Since the 1930s Grand View students have participated in a campus tradition using "Bud the Bird," a large eagle statue, as the object of desire in the school's own version of "capture the flag."

The first reports of this tradition date back to 1933, where rumor has it, a large iron eagle decoration was stolen from a nearby business. Students named this statue "Bud the Bird," and over the years it was hidden and relocated on campus by different student groups. This first Bud would later be donated during World War II as scrap metal by college president, Alfred C. Nielsen, to support the war effort. The first Bud was replaced by Bud Jr., a 33-inch 200-pound replica. Sometime in the late 1940s, Bud Jr. was buried on the west end of campus, not to be unearthed again until over 50 years later in 1994 when maintenance crews were digging for fiber optic cables.

Over the years multiple Buds have been created, hidden and lost as students have competed for the honor of finding and hiding the statue.

The Rock

“The Rock,” located in front of the Humphrey Center is one of the most prominent traditions of Grand View. When re-sodding the lawn of what was then Old Main (now Humphrey Center), students in the 1900s placed the rock on the lawn directly in front of Old Main's entrance. The only significant change made to the landmark was in 1915 when it was moved to make room for a new sidewalk to the entrance.
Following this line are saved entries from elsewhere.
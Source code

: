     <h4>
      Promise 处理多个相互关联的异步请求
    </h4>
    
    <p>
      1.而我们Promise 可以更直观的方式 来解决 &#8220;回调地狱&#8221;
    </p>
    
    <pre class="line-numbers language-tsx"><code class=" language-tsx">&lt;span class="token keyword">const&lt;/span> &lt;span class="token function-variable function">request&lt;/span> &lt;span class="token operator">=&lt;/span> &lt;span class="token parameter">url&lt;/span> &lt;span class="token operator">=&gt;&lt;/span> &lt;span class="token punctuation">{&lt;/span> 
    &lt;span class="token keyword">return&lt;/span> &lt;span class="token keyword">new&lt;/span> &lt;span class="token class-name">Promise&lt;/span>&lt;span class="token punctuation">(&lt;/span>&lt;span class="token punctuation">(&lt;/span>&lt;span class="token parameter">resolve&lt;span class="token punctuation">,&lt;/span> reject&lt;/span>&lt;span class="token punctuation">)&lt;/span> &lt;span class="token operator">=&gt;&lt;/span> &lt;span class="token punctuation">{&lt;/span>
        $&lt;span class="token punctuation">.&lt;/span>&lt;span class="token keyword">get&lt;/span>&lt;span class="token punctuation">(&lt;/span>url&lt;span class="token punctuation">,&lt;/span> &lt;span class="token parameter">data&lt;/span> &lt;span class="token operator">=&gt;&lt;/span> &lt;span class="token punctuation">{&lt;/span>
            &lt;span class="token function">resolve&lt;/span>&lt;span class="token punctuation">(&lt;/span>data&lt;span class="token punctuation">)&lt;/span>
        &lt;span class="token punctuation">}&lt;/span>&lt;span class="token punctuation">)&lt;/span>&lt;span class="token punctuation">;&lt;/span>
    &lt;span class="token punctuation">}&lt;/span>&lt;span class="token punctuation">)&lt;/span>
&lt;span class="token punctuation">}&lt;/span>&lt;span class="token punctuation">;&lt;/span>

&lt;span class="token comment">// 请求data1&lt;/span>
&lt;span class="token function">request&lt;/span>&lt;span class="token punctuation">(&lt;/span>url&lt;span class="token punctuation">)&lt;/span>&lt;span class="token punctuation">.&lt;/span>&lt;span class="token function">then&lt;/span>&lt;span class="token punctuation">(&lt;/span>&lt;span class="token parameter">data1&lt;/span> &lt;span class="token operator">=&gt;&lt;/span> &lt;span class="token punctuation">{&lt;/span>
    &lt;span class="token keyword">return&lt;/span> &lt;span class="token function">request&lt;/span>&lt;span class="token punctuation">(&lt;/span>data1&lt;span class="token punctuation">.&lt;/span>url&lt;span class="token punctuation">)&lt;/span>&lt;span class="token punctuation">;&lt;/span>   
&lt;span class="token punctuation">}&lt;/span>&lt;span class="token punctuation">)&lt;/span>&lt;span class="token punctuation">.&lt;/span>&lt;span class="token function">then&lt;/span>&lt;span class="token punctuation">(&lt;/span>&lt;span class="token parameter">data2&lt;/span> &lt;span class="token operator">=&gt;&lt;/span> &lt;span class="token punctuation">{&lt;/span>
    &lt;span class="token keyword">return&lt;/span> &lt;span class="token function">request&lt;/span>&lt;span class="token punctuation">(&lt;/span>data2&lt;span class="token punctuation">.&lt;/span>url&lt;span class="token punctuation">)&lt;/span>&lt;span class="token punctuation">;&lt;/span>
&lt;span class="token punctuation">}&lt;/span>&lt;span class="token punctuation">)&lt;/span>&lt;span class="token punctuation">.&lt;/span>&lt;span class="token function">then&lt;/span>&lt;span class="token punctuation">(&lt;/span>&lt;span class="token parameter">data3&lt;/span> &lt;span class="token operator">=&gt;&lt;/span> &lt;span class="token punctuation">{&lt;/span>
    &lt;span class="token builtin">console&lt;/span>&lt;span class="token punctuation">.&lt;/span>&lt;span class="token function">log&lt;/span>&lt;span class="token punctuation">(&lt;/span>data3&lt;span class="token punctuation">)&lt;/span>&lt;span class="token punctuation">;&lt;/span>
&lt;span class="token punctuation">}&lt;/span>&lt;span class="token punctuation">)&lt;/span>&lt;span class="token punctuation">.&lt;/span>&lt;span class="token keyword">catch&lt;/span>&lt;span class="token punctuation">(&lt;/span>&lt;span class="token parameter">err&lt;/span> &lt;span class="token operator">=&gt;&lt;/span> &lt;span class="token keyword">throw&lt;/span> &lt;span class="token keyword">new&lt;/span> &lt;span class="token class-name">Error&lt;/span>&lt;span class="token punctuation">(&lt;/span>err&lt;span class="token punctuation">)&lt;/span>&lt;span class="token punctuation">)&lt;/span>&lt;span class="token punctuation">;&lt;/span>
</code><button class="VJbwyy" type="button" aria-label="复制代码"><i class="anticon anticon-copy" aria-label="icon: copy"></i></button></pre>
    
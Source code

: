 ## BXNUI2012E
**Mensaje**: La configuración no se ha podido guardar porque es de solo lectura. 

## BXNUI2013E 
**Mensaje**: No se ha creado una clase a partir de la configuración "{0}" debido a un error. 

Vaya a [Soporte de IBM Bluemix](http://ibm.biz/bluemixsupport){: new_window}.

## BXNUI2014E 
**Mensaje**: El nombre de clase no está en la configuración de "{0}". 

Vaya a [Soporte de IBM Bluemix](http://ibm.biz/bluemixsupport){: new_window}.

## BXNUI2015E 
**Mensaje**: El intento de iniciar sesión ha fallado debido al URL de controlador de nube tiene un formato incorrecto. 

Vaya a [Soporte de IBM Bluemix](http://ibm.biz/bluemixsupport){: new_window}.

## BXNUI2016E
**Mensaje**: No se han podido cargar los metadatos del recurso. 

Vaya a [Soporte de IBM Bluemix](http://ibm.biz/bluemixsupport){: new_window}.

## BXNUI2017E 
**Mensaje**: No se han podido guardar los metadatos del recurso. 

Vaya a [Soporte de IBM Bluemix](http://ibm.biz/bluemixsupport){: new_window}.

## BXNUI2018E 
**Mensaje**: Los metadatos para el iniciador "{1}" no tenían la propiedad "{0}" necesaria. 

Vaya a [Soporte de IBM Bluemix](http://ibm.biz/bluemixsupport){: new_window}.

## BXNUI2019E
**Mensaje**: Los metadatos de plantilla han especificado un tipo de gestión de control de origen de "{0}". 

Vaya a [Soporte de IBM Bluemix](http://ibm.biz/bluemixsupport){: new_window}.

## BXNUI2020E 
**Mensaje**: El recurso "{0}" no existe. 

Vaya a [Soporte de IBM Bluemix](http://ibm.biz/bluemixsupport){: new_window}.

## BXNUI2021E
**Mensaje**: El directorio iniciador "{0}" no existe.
Students traditionally paint the rock in the darkness of the night whenever students feel the urge to express themselves. "In times of celebration, sorrow, or protest, The Rock is deemed a medium of the students," a former Grand View student handbook stated. The rock is often used to announce campus events, and on at least one occasion, has been used to propose marriage.

==Notable alumni==
- Molly Bolin, professional basketball player
- B. J. Hill, former head men's basketball coach at the University of Northern Colorado
- Kelley Johnson, beauty pageant titleholder
- Danny Neville, men's basketball coach at the University of Jamestown
- Clark R. Rasmussen, Iowa state representative
- Slick Watts, professional basketball player
- Brad Zaun, Iowa State Senator

==See also==
- Viewfinder - campus media
- Grand View Vikings - campus athletics
- Benedict Nordentoft - president (1903–1910)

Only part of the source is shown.